*Work required*. Word for word, set down every line of the entries below from the line with "testů (v závislosti" to the line with "aktivují potomky jen", including both, and no other line.

*Records to process*.
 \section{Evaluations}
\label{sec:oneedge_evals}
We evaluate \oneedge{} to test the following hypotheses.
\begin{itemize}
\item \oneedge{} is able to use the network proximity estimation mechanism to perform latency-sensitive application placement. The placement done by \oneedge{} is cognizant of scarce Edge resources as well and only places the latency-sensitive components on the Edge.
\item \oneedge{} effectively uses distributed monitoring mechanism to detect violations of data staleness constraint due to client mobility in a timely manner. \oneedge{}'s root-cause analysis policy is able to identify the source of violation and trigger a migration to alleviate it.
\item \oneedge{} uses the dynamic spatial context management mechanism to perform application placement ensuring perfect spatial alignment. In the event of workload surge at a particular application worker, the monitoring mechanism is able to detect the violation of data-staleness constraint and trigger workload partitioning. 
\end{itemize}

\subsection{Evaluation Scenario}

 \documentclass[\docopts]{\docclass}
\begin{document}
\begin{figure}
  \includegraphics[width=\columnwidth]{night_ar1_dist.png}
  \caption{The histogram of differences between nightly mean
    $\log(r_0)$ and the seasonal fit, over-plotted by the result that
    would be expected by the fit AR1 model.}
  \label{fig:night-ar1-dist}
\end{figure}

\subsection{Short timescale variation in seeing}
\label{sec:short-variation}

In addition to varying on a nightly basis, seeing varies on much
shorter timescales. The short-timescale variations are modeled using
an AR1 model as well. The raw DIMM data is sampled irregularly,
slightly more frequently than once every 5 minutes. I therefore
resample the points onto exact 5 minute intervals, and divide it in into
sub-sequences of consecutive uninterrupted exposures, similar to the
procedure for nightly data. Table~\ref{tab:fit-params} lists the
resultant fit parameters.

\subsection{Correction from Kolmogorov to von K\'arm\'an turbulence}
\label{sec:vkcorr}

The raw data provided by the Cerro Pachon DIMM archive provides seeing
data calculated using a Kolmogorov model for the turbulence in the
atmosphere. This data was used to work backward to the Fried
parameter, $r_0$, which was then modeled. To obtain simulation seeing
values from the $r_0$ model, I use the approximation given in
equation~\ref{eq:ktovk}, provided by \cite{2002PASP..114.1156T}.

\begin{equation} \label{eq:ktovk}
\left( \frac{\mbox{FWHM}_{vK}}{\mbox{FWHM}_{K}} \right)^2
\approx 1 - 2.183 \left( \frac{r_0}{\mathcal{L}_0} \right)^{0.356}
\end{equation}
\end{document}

* * *

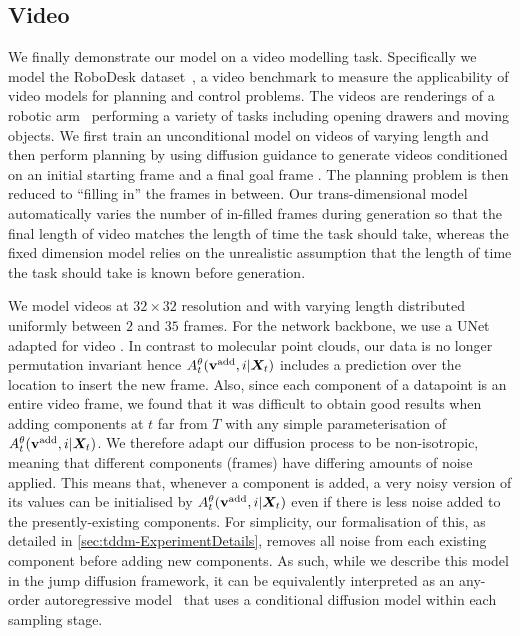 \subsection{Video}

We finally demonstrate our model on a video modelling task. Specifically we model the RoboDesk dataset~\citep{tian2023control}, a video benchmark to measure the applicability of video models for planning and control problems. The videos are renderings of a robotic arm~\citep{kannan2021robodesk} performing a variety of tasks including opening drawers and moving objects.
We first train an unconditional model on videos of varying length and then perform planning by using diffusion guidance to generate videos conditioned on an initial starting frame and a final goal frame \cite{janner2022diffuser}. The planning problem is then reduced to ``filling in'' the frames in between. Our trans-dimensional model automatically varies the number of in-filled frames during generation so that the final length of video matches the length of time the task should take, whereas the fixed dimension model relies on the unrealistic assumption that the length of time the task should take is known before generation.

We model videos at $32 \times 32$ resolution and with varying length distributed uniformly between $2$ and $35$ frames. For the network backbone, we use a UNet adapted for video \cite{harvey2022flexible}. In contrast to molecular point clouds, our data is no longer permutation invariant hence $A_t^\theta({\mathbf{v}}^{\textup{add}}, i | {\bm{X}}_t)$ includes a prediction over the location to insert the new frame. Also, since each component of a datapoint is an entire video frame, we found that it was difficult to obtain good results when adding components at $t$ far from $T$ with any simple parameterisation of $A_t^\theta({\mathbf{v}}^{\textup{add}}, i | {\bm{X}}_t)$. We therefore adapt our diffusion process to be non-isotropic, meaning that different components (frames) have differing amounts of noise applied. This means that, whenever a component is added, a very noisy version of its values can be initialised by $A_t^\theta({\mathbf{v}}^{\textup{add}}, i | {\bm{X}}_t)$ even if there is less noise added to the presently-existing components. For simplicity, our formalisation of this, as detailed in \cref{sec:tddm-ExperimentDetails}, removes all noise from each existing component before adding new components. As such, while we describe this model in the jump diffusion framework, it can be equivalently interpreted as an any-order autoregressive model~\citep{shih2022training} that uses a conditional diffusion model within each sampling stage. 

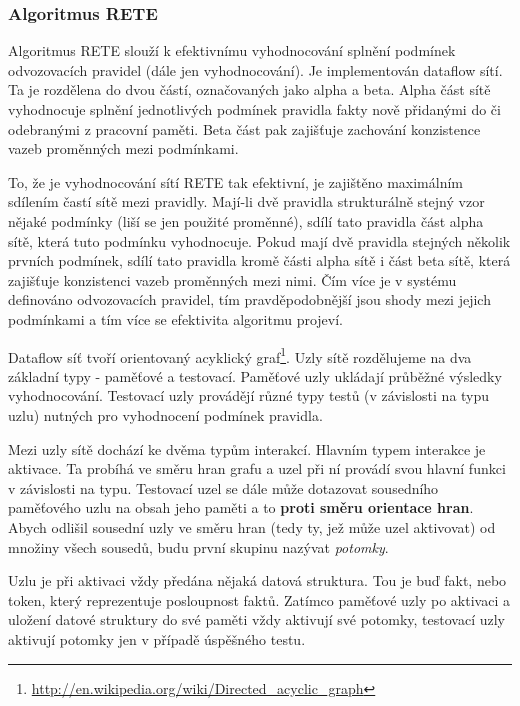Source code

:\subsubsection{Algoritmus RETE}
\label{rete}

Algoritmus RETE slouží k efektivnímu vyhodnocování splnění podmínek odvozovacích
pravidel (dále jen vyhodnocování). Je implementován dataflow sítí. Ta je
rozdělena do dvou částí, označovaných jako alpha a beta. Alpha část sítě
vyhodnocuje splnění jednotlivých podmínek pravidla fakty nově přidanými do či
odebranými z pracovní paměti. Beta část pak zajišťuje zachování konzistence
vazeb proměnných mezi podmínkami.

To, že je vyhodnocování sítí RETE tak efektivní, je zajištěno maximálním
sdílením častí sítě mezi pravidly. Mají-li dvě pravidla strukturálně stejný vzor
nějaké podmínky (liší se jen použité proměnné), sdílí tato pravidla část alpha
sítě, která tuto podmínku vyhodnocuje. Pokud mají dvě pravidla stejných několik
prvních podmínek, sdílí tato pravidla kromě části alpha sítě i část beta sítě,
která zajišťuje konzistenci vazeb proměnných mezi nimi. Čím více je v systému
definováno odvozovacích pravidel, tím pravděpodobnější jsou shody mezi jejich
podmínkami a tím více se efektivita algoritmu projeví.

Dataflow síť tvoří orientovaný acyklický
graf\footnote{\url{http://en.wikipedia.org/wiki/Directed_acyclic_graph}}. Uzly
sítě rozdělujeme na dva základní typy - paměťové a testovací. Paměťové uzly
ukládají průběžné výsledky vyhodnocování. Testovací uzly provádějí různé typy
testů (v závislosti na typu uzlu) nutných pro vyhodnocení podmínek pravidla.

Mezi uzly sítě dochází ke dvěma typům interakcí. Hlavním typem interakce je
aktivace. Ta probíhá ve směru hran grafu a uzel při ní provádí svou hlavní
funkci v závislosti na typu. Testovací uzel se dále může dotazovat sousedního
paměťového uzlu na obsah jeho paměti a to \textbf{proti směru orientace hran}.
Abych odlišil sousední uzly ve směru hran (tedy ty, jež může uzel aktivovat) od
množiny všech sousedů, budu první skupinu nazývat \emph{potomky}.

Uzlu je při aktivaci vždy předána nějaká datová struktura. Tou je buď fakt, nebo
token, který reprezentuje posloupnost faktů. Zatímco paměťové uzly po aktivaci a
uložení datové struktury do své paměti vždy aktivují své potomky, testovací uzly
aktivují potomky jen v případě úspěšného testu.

* * *

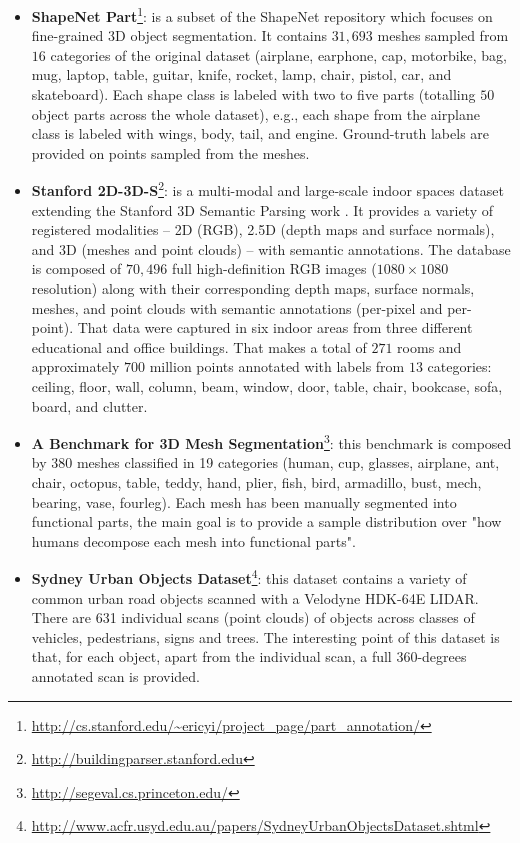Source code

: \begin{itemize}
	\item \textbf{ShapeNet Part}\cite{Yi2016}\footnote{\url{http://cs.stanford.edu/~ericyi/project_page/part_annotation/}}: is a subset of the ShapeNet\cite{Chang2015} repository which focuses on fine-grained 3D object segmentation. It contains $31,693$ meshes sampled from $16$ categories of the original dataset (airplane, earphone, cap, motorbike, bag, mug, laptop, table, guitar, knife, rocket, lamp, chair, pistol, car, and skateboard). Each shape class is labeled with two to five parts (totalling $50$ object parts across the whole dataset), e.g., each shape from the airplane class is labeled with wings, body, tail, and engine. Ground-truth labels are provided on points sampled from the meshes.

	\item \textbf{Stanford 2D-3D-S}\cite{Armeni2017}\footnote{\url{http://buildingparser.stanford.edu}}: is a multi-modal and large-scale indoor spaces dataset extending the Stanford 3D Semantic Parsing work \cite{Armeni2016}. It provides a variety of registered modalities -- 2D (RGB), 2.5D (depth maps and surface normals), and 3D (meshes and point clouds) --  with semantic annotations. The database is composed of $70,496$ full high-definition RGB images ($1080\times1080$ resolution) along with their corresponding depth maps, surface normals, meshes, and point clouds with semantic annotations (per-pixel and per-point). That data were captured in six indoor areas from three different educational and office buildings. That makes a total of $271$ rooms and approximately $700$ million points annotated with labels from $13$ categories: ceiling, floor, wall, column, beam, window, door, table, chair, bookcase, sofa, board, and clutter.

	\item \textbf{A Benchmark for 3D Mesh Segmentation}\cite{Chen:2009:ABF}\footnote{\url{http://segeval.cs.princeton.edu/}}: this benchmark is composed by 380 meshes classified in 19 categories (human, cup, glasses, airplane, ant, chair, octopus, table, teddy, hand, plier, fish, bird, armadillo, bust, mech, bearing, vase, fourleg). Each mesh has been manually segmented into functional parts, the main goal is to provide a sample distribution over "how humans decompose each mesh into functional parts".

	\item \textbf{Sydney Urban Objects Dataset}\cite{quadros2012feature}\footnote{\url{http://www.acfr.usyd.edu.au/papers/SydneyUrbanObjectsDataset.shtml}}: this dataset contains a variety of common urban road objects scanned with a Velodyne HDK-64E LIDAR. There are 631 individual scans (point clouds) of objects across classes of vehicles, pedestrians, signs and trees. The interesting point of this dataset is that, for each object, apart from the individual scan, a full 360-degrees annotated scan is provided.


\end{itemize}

*Expected answer*.
testů (v závislosti na typu uzlu) nutných pro vyhodnocení podmínek pravidla.

Mezi uzly sítě dochází ke dvěma typům interakcí. Hlavním typem interakce je
aktivace. Ta probíhá ve směru hran grafu a uzel při ní provádí svou hlavní
funkci v závislosti na typu. Testovací uzel se dále může dotazovat sousedního
paměťového uzlu na obsah jeho paměti a to \textbf{proti směru orientace hran}.
Abych odlišil sousední uzly ve směru hran (tedy ty, jež může uzel aktivovat) od
množiny všech sousedů, budu první skupinu nazývat \emph{potomky}.

Uzlu je při aktivaci vždy předána nějaká datová struktura. Tou je buď fakt, nebo
token, který reprezentuje posloupnost faktů. Zatímco paměťové uzly po aktivaci a
uložení datové struktury do své paměti vždy aktivují své potomky, testovací uzly
aktivují potomky jen v případě úspěšného testu.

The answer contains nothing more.